* Exercise *
Using the data below, copy each line that includes the word "money".
=== Data supplied ===
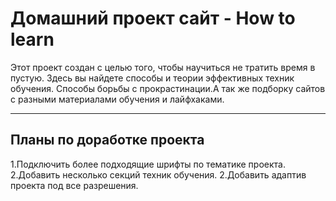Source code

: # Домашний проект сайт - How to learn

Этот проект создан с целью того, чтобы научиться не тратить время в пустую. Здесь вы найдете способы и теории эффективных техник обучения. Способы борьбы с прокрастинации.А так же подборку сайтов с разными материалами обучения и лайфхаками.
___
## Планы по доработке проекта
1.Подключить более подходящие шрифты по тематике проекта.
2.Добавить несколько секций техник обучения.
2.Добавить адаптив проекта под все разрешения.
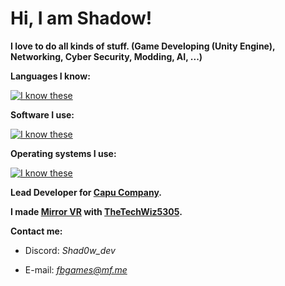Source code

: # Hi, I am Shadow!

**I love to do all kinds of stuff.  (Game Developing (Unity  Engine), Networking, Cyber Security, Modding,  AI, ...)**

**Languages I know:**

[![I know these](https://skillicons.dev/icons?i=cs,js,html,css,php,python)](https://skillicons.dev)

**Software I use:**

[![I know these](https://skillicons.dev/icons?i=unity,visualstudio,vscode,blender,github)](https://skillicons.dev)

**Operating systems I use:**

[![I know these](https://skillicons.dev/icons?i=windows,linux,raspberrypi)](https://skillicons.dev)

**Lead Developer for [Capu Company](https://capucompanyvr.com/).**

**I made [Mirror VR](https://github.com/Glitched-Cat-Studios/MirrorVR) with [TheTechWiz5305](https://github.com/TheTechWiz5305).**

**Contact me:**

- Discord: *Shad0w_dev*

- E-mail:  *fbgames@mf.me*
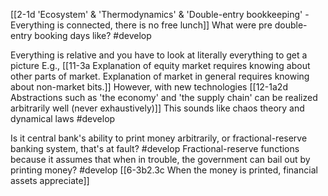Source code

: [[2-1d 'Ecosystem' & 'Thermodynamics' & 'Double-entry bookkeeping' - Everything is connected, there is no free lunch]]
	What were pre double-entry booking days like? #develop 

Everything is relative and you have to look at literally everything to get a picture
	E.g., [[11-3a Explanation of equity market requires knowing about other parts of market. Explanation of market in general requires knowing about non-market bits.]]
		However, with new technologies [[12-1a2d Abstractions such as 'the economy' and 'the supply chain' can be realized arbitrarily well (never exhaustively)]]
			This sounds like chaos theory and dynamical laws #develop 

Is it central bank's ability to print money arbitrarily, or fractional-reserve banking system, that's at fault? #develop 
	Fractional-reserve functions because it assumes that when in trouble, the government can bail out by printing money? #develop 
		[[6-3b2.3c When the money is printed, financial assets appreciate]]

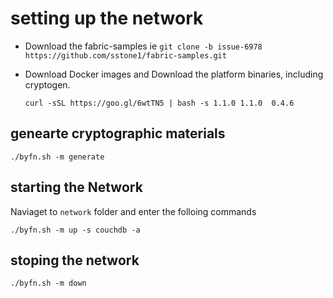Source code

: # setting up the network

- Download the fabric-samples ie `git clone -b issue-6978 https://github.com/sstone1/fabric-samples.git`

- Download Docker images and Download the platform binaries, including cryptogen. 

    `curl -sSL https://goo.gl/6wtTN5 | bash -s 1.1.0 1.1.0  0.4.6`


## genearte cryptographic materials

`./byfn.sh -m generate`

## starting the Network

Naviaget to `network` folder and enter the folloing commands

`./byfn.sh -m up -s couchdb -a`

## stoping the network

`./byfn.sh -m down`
===
* Solution for this task *
Is it central bank's ability to print money arbitrarily, or fractional-reserve banking system, that's at fault? #develop 
	Fractional-reserve functions because it assumes that when in trouble, the government can bail out by printing money? #develop 
		[[6-3b2.3c When the money is printed, financial assets appreciate]]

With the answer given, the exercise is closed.